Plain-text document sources
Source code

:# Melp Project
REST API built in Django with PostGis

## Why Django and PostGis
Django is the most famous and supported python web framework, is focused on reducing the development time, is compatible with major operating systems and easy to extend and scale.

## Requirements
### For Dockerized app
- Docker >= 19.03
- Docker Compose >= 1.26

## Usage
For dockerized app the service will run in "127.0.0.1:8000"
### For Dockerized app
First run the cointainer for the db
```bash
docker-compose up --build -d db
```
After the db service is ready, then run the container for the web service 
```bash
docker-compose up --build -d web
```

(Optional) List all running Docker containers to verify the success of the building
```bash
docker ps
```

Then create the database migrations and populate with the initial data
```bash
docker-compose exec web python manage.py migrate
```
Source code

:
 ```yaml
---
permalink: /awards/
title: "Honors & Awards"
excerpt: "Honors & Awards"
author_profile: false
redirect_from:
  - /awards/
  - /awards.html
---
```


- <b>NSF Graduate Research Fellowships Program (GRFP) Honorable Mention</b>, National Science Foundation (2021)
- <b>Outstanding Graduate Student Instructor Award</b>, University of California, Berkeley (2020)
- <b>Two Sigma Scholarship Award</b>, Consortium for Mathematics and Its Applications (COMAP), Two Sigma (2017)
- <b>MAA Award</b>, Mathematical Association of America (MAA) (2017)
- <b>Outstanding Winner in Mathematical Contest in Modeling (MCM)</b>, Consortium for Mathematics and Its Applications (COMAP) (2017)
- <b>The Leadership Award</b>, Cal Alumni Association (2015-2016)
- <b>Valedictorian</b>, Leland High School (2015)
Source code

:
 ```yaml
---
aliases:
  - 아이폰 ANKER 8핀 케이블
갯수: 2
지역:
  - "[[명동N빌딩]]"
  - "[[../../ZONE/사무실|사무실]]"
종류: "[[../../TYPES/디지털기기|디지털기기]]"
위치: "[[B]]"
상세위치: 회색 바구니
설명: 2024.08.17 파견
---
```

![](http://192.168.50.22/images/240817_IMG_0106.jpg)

• PROBLEM STATEMENT: Please quote nothing but the lines from the line with "- <b>MAA Award</b>, Mathematical" through the end of the data above, exactly as written, ends included.

• TASK RESULT:
- <b>MAA Award</b>, Mathematical Association of America (MAA) (2017)
- <b>Outstanding Winner in Mathematical Contest in Modeling (MCM)</b>, Consortium for Mathematics and Its Applications (COMAP) (2017)
- <b>The Leadership Award</b>, Cal Alumni Association (2015-2016)
- <b>Valedictorian</b>, Leland High School (2015)
Source code

:
 ```yaml
---
aliases:
  - 아이폰 ANKER 8핀 케이블
갯수: 2
지역:
  - "[[명동N빌딩]]"
  - "[[../../ZONE/사무실|사무실]]"
종류: "[[../../TYPES/디지털기기|디지털기기]]"
위치: "[[B]]"
상세위치: 회색 바구니
설명: 2024.08.17 파견
---
```

![](http://192.168.50.22/images/240817_IMG_0106.jpg)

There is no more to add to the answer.